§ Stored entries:

★ ★ ★

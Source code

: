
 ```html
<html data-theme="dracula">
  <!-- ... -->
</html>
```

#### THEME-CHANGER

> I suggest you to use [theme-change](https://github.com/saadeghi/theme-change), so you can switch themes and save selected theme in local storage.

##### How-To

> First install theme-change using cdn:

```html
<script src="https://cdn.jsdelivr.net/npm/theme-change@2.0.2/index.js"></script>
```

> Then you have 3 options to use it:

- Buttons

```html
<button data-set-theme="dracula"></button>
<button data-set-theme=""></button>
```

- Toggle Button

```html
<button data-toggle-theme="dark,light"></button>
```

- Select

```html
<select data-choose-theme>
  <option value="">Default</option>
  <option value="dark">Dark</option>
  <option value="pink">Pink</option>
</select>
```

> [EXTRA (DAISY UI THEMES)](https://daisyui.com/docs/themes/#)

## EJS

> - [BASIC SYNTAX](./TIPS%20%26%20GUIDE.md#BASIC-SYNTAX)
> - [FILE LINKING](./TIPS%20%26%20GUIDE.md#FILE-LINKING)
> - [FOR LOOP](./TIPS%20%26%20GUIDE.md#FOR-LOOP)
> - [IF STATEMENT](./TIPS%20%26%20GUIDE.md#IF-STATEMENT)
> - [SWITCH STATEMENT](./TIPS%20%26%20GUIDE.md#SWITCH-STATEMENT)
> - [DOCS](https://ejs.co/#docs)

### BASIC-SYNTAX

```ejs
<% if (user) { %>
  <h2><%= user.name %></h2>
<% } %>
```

★ ★ ★

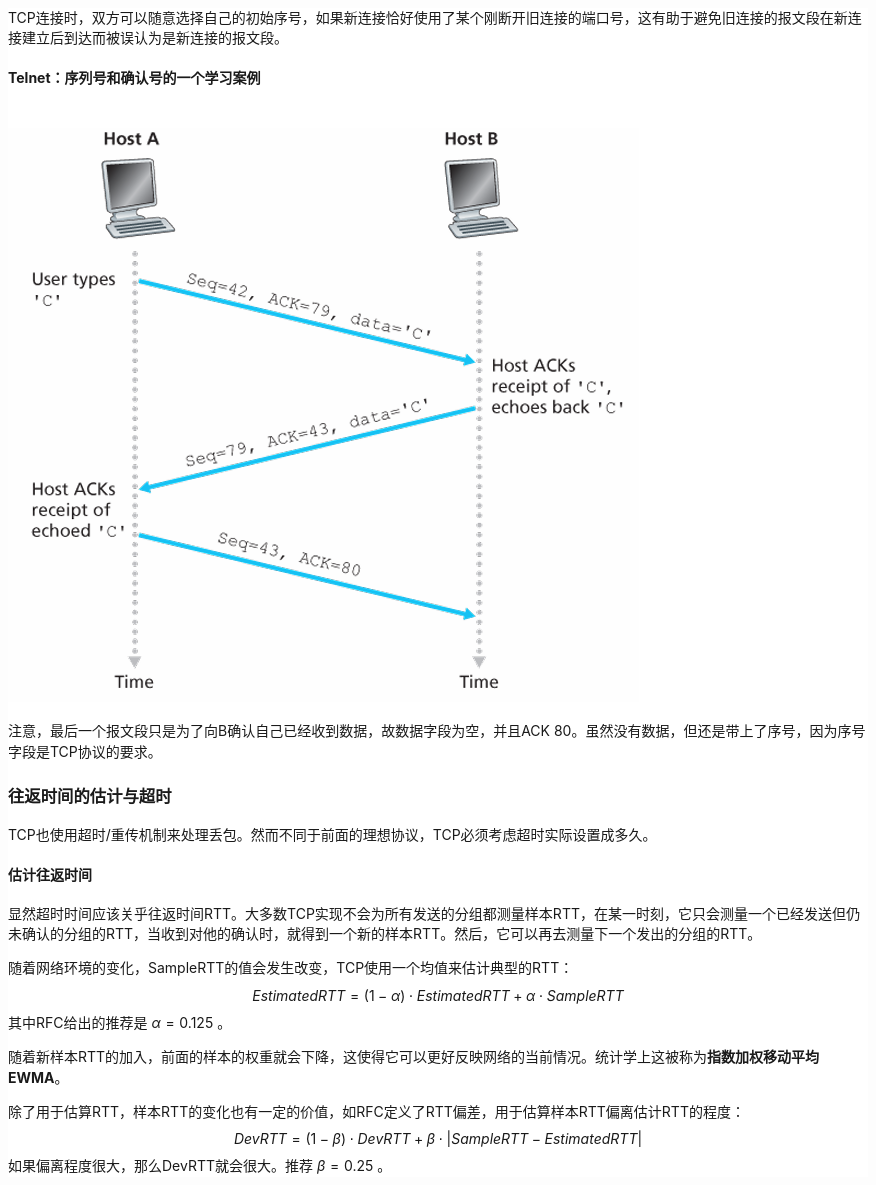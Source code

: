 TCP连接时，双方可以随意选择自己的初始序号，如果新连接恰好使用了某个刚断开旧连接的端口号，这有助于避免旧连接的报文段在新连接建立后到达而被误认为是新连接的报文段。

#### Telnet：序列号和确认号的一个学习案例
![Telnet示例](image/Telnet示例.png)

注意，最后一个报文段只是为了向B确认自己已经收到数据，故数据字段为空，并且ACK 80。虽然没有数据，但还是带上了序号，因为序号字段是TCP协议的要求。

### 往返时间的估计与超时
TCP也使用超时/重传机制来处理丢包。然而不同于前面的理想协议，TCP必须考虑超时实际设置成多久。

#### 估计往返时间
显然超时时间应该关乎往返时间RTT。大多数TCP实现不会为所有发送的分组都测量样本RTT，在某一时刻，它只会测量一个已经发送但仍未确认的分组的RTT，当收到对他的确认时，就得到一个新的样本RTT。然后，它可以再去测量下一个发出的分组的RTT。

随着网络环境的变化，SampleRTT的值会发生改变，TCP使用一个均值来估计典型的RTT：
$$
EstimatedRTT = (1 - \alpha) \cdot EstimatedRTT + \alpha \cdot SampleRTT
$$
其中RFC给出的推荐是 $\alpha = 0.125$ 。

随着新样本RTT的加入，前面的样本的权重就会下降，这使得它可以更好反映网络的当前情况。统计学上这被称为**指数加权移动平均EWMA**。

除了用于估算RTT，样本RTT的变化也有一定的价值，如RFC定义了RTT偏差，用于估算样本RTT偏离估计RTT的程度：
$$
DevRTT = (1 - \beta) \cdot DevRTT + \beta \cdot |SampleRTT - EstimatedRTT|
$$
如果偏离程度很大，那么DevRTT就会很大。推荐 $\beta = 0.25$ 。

★ ★ ★

In the data above, find each line that uses the string "TIPS". Copy it.

§ Solved problem:
> - [BASIC SYNTAX](./TIPS%20%26%20GUIDE.md#BASIC-SYNTAX)
> - [FILE LINKING](./TIPS%20%26%20GUIDE.md#FILE-LINKING)
> - [FOR LOOP](./TIPS%20%26%20GUIDE.md#FOR-LOOP)
> - [IF STATEMENT](./TIPS%20%26%20GUIDE.md#IF-STATEMENT)
> - [SWITCH STATEMENT](./TIPS%20%26%20GUIDE.md#SWITCH-STATEMENT)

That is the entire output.